Jane Kindlen is the new warden of the Catholic House of Prayer in Iona. She explains why the small Catholic presence on the Holy Island is so important.

When did you first visit?

I’ve been visiting Iona since I was a child. I come from the Dunkeld Diocese originally, and came on my first pilgrimage here led by Bishop Vincent Logan.

On that first trip in the early 80s it was pouring rain horizontally, I couldn’t see out the ferry window or any sight of the abbey. We took the path up the ruined nunnery to the abbey and there was nothing to see because we had our heads down and hoods up the whole time.

I was scunnered!

It’s a very special place. When you have Faith, and you step foot here, different things illuminate themselves. Iona has been central to our Christian journey for centuries. I’ve just gradually fallen in love with Iona.

In the early 90s I had been considering religious life and I had went to London and trained to be a nun for a couple of years. But I had a big wobble and wondered if I did have a calling to religious life.

In the last five years I discovered the House of Prayer. I started to feel that it might be a calling.

The story of the House of Prayer

The vision of the House of Prayer first came from Mary Burn-Murdoch.

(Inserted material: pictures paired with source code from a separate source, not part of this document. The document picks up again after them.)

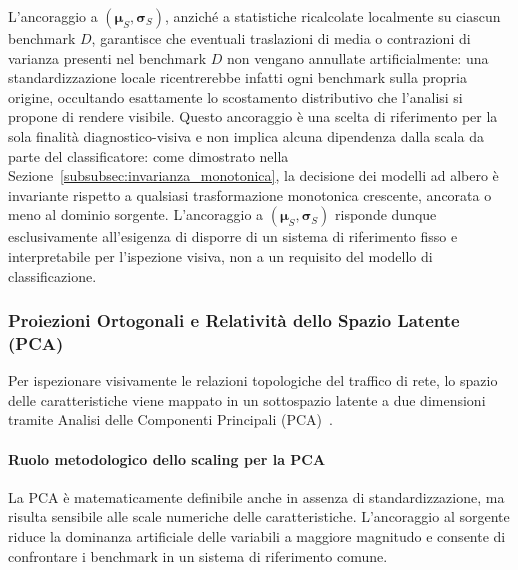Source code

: L'ancoraggio a $(\boldsymbol{\mu}_S, \boldsymbol{\sigma}_S)$, anziché a statistiche ricalcolate localmente su ciascun benchmark $D$, garantisce che eventuali traslazioni di media o contrazioni di varianza presenti nel benchmark $D$ non vengano annullate artificialmente: una standardizzazione locale ricentrerebbe infatti ogni benchmark sulla propria origine, occultando esattamente lo scostamento distributivo che l'analisi si propone di rendere visibile. Questo ancoraggio è una scelta di riferimento per la sola finalità diagnostico-visiva e non implica alcuna dipendenza dalla scala da parte del classificatore: come dimostrato nella Sezione~\ref{subsubsec:invarianza_monotonica}, la decisione dei modelli ad albero è invariante rispetto a qualsiasi trasformazione monotonica crescente, ancorata o meno al dominio sorgente. L'ancoraggio a $(\boldsymbol{\mu}_S, \boldsymbol{\sigma}_S)$ risponde dunque esclusivamente all'esigenza di disporre di un sistema di riferimento fisso e interpretabile per l'ispezione visiva, non a un requisito del modello di classificazione.

\subsubsection{Proiezioni Ortogonali e Relatività dello Spazio Latente (PCA)}
\label{subsubsec:pca_relativita}
Per ispezionare visivamente le relazioni topologiche del traffico di rete, lo spazio delle caratteristiche viene mappato in un sottospazio latente a due dimensioni tramite Analisi delle Componenti Principali (PCA)~\cite{pearson1901, hotelling1933}.

\paragraph{Ruolo metodologico dello scaling per la PCA}
La PCA è matematicamente definibile anche in assenza di standardizzazione, ma risulta sensibile alle scale numeriche delle caratteristiche. L'ancoraggio al sorgente riduce la dominanza artificiale delle variabili a maggiore magnitudo e consente di confrontare i benchmark in un sistema di riferimento comune.

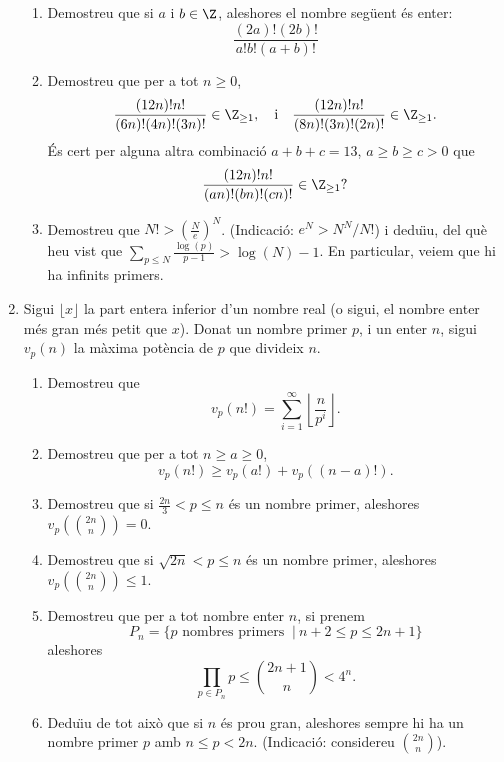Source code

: \begin{enumerate}[leftmargin=*]
\begin{enumerate}
\item   Demostreu que si $a$ i $b\in\Z$, aleshores el nombre
seg\"{u}ent és enter: $$ \frac{(2a)!(2b)!}{a!b!(a+b)!}$$

\item Demostreu que per a tot $n\ge 0$,
  \[
    \frac {(12n)!n!}{(6n)!(4n)!(3n)!}\in\Z_{\ge 1}, \quad\text{i}\quad    \frac {(12n)!n!}{(8n)!(3n)!(2n)!}\in\Z_{\ge 1}.
  \]
  És cert per alguna altra combinació $a+b+c=13$, $a\ge b\ge c>0$ que
  \[
    \frac {(12n)!n!}{(an)!(bn)!(cn)!}\in\Z_{\ge 1}?
  \]

\item  Demostreu que $N!>\left( \frac {N}{e}\right)^N$.
  (Indicació: $e^N>N^N/N!$) i dedu\"{\i}u, del què heu vist que $\sum_{p\le
N} \frac{\log(p)}{p-1} > \log(N)-1$. En particular, veiem que hi ha infinits primers.
\end{enumerate}


\item Sigui $\lfloor x \rfloor$ la part entera inferior d'un
nombre real (o sigui, el nombre enter més gran més petit que $x$).
Donat un nombre primer $p$, i un enter $n$, sigui $v_p(n)$ la màxima
potència de $p$ que divideix $n$.

\begin{enumerate}


\item  Demostreu que $$v_p(n!)=\sum_{i=1}^{\infty} \left\lfloor
\frac n{p^i}\right\rfloor.$$

\item  Demostreu que per a tot $n\ge a\ge 0$,  $$v_p(n!)\ge
v_p(a!)+v_p((n-a)!).$$

\item  Demostreu que si  $\frac{2n}3< p\le n$ és un nombre
primer, aleshores $v_p(\binom{2n}{n})=0$.

\item  Demostreu que si  $\sqrt{2n}< p\le n$ és un nombre
primer, aleshores $v_p(\binom{2n}{n})\le 1$.

\item  Demostreu que per a tot nombre enter $n$, si prenem
\[
P_n=\{p \mbox{ nombres primers } \ | \ n+2\le p \le 2n+1\}
\]
aleshores
\[
\prod_{p\in P_n} p \le \binom{2n+1}{n}< 4^n.
\]

\item  Dedu\"{\i}u de tot això que si $n$ és prou gran,
aleshores sempre hi ha un nombre primer $p$ amb $n\le p<2n$.
(Indicació: considereu $\binom{2n}{n}$).

\end{enumerate}



\end{enumerate}
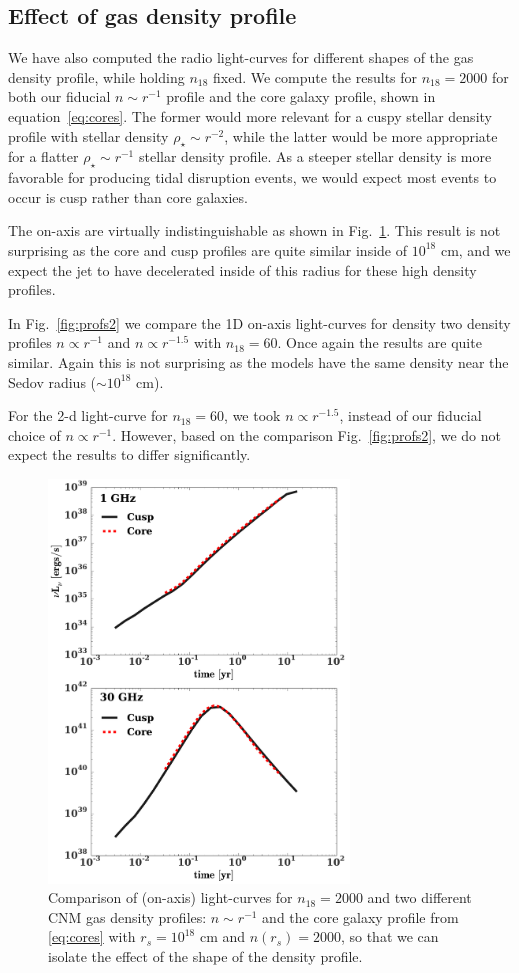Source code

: \documentclass[usenatbib,fleqn]{mnras}
\begin{document}
\subsection{Effect of gas density profile}
\label{sec:profileComp}
We have also computed the radio light-curves for different shapes of
the gas density profile, while holding $n_{18}$ fixed. We compute the
results for $n_{18}=2000$ for both our fiducial $n\sim r^{-1}$ profile and
the core galaxy profile, shown in equation~\eqref{eq:cores}. The
former would more relevant for a cuspy stellar density profile with
stellar density $\rho_{\star}\sim r^{-2}$, while the latter would be more
appropriate for a flatter $\rho_{\star}\sim r^{-1}$ stellar density
profile. As a steeper stellar density is more favorable for producing
tidal disruption events, we would expect most events to occur is cusp
rather than core galaxies.

The on-axis are virtually indistinguishable as shown in
Fig.~\ref{fig:cores}. This result is not surprising as
the core and cusp profiles are quite similar inside of $10^{18}$ cm,
and we expect the jet to have decelerated inside of this radius for
these high density profiles.

In Fig.~\ref{fig:profs2} we compare the 1D on-axis light-curves for
density two density profiles $n\propto r^{-1}$ and $n\propto r^{-1.5}$
with $n_{18}=60$. Once again the results are quite similar. Again this
is not surprising as the models have the same density near the Sedov
radius ($\sim 10^{18}$ cm).  

For the 2-d light-curve for $n_{18}=60$, we took $n\propto r^{-1.5}$,
instead of our fiducial choice of $n \propto r^{-1}$. However, based
on the comparison Fig.~\ref{fig:profs2}, we do not expect the results
to differ significantly.
 

\begin{figure} 
  \includegraphics[width=8cm]{fig_cores.pdf}
  \caption{\label{fig:cores} Comparison of (on-axis) light-curves for
    $n_{18}=2000$ and two different CNM gas density profiles: $n\sim
    r^{-1}$ and the core galaxy profile from \eqref{eq:cores} with
    $r_s=10^{18}$ cm and $n(r_s)=2000$, so that we can isolate the
    effect of the shape of the density profile.}
\end{figure}
\end{document}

The Catholic Church hadn’t been able to provide a priest to say Mass in the Ross of Mull.

This presented Catholics in the southwest corner of Mull and Iona the potential of having to drive all the way up to Tobermory to attend Mass or indeed go over to Oban.

That pushed Mary Burn-Murdoch to have this vision of wanting to develop a Catholic presence on the island. She spent a lot of time gathering support.

The late-Princess Diana’s mother, Frances Shand Kydd, was very instrumental in using a lot of her contacts, particularly in the Church to help fundraise.

And then the biggest challenge was finding a suitable site on Iona for the house. And when they did eventually find a site, then obviously they had to identify all the builders and have a sense of what were they looking to develop.

It’s kind of like a little acorn or a little mustard seed: the house started off quite small. It was just a single storey building with just three or four rooms with the oratory.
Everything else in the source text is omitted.